There have been so many examples of people of colour (usually men) being killed in confrontations with police when it appeared that deadly force was unnecessary. So the idea of responding flippantly to a police officer's command really isn't funny at all -- you might get killed if you did that. You might get killed even if you responded obediently.

It's privilege that allows my first response to that meme to be laughter. I don't have to go about my days worrying that a seemingly innocuous encounter with police will end with my death. I can feel reassured by those who say "But most police officers are good people," because I've never known any different.

Acknowledging our privilege, whether in terms of race, or sex, or wealth, or many other often-intersecting areas, is kind of like putting on glasses for the first time. We start seeing things in a different way than before. It's not always comfortable. Even mentioning to other people that we're starting to notice things differently may elicit complaints about what a drag it is that now we're not even allowed to laugh at a little joke without (ahem) "turning around" to see how other people might interpret it. The words "politically correct" -- and boy, do I hate that expression! -- may be wielded.

Actually, now that I think of it, acknowledging our privilege is more like reversing the selfie mode on our cell-phone camera. Instead of focusing everything on ourselves and assuming the entire world is a mirror of our own experiences, we click that little icon so that the camera swivels and faces outward. We're no longer the focal point, but we can see so much more than we could before.
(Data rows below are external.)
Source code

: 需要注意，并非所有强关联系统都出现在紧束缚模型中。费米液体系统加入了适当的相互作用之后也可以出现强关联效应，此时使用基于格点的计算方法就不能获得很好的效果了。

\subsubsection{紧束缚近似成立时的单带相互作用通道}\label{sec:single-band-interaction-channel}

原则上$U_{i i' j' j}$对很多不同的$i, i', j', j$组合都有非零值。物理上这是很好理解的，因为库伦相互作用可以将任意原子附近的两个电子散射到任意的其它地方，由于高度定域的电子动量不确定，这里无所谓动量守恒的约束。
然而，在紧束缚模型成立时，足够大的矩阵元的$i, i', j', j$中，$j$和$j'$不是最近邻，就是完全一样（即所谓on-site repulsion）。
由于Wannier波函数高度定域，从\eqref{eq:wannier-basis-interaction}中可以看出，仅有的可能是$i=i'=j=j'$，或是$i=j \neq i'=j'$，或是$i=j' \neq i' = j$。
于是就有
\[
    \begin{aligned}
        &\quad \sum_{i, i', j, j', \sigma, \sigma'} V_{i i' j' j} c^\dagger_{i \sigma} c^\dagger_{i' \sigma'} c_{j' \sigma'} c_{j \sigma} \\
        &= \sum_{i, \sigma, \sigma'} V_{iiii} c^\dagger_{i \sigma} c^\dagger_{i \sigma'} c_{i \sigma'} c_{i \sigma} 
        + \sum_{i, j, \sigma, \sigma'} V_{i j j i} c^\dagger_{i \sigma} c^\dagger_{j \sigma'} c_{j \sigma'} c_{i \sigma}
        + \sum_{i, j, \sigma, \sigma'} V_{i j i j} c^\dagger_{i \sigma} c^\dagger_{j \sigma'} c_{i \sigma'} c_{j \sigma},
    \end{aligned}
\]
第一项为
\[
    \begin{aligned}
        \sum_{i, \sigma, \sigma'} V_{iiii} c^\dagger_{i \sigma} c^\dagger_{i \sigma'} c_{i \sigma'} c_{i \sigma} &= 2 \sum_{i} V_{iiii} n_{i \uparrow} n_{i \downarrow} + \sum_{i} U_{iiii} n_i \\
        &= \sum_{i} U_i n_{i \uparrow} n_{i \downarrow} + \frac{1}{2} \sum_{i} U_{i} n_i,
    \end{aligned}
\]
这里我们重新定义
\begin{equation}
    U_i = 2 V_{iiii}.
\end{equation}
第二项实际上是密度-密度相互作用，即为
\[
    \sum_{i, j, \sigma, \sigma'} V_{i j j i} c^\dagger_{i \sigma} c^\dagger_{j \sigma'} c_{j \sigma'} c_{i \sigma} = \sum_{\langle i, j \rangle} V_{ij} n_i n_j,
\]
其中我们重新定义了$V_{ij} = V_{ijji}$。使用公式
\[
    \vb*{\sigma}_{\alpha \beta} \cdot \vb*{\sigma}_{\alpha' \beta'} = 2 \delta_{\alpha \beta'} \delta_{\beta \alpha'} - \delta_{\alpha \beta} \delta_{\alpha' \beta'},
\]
Are there areas in your life where you recognize your privilege? And if you've recognized it, what are you going to do about it? What am I going to do about it?


  1. Yes...reversing the selfie mode! I'm right there with you friend. I'm trying to listen more and not speak right away. Too many of the people I love would find this joke offensive because of the color of their skin. I also struggle because my dear friend is a highway patrolman. It's hard to find that balance. Blessed to be your neighbor this week.

    1. Thanks Tara! Yes, I can imagine it is really hard when you think about your friend. So often we know (beyond a doubt!) that there are good people of true integrity in these roles. Yet others' experiences tell such a different story. How to see and honour the good that actually does exist, yet understand those people who can't take for granted the things we do -- that is so challenging.

  2. Jeannie, it's amazing how the lack of understanding of privilege finds itself woven into the most subtle voices-like a meme. "Instead of focusing everything on ourselves and assuming the entire world is a mirror of our own experiences, we click that little icon so that the camera swivels and faces outward." Such a great illustration!

    1. Thanks so much, Stephanie. This was such a great prompt.

  3. I love that you were able to "turn around" and look at this from another point of view. It's so easy for those of us in a privileged position to scoff at someone who would get offended at this and wonder why they are getting so worked up. But when we truly put ourselves in someone elses shoes and try to see the world from their POV, everything changes.

    1. Thanks so much for that comment, Stephanie - I'm glad the post spoke to you. I thought this was one of our most challenging FMF prompts.